Adding to the unusualness is Agern’s almost hidden location within Grand Central Station. Basically you want to use the 42nd & Vanderbilt entrance, take the walkway to Rite Aid, make a right, pass a bodega and if you hit the Shuttle to Times Square you’ve gone too far. But fear not, once inside you’ll quickly forget the mass of commuters you just battled through to get here. Agern is calm, with a modern woodsy simplicity that’s sort of exactly what you expect a high end Scandinavian restaurant to look like. The space is surprisingly large for a tasting menu restaurant which allows for well spaced tables so you can easily try to figure out with your dining companions what the last dish tasted like.
There is an a la carte option, but the main appeal here are the tasting menus dubbed “Land + Sea” (with meat) and “Field + Forest” (without). Both are seven course deals preluded by five “snacks” that guarantee you’re not going home hungry. Prices are steep at $145 for Land & Sea and $125 for the vegetarian, but they do include gratuity. Interestingly, less the half the dishes are actually different. But of course I did not pass on the meat. Here’s what arrived:
White Asparagus and Coppa The asparagus is raw, but presumably has been soaked because it’s nothing like stalk rocks you buy at the grocery store. Dipping it into the tangy aioli feels like eating a very high end veggie dip.
Sourdough Bread and House Churned Butter If you’re going to put bread on a tasting menu these days, you sure better have someone hand churning it in back (all the better if they’re wearing a tri-corner hat). And according to my Swedish friend, sourdough is the official hipster bread of Stockholm.
Beef Heart Did you watch the Game of Thrones scene where Danerys ate a raw heart and say “Wish I could do that!” Well here’s you chance. Fortunately this one is chopped into small pieces, seasoned with garlic and covered in asparagus and green strawberry.
Potato Salad One of my favorite dishes of the night was this potato salad. Some of the potatoes were crisped into basically potato chips, an addition I’d like to see in more potato salads this summer. The addition of salty trout roe was another pleasant surprise.

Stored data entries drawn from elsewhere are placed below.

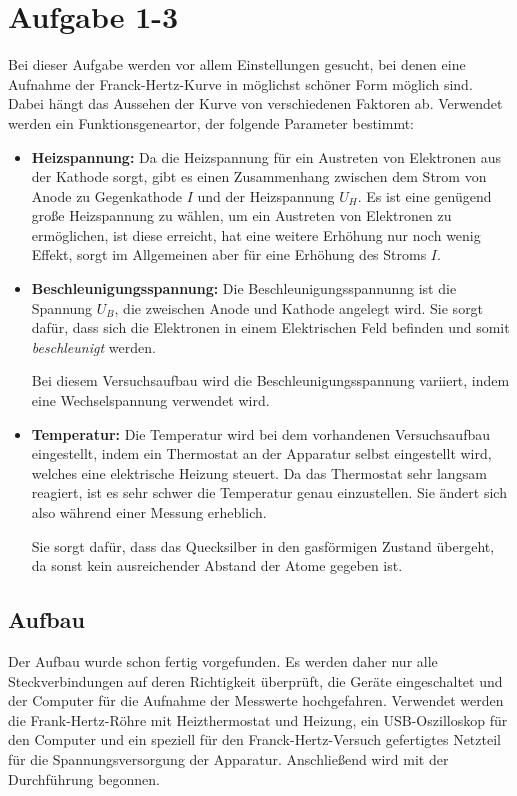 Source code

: \section{Aufgabe 1-3}
Bei dieser Aufgabe werden vor allem Einstellungen gesucht, bei denen eine Aufnahme der Franck-Hertz-Kurve in möglichst schöner Form möglich sind. Dabei hängt das Aussehen der Kurve von verschiedenen Faktoren ab. Verwendet werden ein Funktionsgeneartor, der folgende Parameter bestimmt:
\begin{itemize}
\item[] \textbf{Heizspannung:} Da die Heizspannung für ein Austreten von Elektronen aus der Kathode sorgt, gibt es einen Zusammenhang zwischen dem Strom von Anode zu Gegenkathode \(I\) und der Heizspannung \(U_H\). Es ist eine genügend große Heizspannung zu wählen, um ein Austreten von Elektronen zu ermöglichen, ist diese erreicht, hat eine weitere Erhöhung nur noch wenig Effekt, sorgt im Allgemeinen aber für eine Erhöhung des Stroms \(I\).
\item[] \textbf{Beschleunigungsspannung:} Die Beschleunigungsspannunng ist die Spannung \(U_B\), die zweischen Anode und Kathode angelegt wird. Sie sorgt dafür, dass sich die Elektronen in einem Elektrischen Feld befinden und somit \textit{beschleunigt} werden.

Bei diesem Versuchsaufbau wird die Beschleunigungsspannung variiert, indem eine Wechselspannung verwendet wird.

\item[] \textbf{Temperatur:} Die Temperatur wird bei dem vorhandenen Versuchsaufbau eingestellt, indem ein Thermostat an der Apparatur selbst eingestellt wird, welches eine elektrische Heizung steuert. Da das Thermostat sehr langsam reagiert, ist es sehr schwer die Temperatur genau einzustellen. Sie ändert sich also während einer Messung erheblich.

Sie sorgt dafür, dass das Quecksilber in den gasförmigen Zustand übergeht, da sonst kein ausreichender Abstand der Atome gegeben ist.
\end{itemize}
\subsection{Aufbau}
Der Aufbau wurde schon fertig vorgefunden. Es werden daher nur alle Steckverbindungen auf deren Richtigkeit überprüft, die Geräte eingeschaltet und der Computer für die Aufnahme der Messwerte hochgefahren. Verwendet werden die Frank-Hertz-Röhre mit Heizthermostat und Heizung, ein USB-Oszilloskop für den Computer und ein speziell für den Franck-Hertz-Versuch gefertigtes Netzteil für die Spannungsversorgung der Apparatur. Anschließend wird mit der Durchführung begonnen.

Salt Cured Beet The best presentation award of the night, this arrive in what appears to be a dinosaur egg. Once cracked open by the server, it’s revealed to be salt casing of a ruby red beet. Add some horseradish and huckleberries and you’ve got a winner.
Lamb, Roasted and Braised Not the most unique dish of the night, but the one I would most like to eat more of (along with the potato salad.) The tender lamb is brightened by some fresh dill while the braised sunchokes add a touch of bitterness.
Frozen Pine Souffle I like to call this one the “Icelandic Tundra” because it looks (and sounds) like what you would find if you took a shovel to a forest in Iceland. The nutty, piney taste is also kind of what you would expect. It’s better than that of course, but nothing you’ll strongly feel the need to eat again.
Strawberries We ended up receiving a bonus dessert not on the menu which included strawberries in various states including iced, freeze dried and normal. It was a refreshing change from the pine but unfortunately the freeze dried berries were a little too hard and cold.
Note: You probably noticed I decided to forgo rating the dishes. After careful reflection, I decided the uniqueness of the food here made applying my rating system like comparing the Mona Lisa to a Jackson Pollock.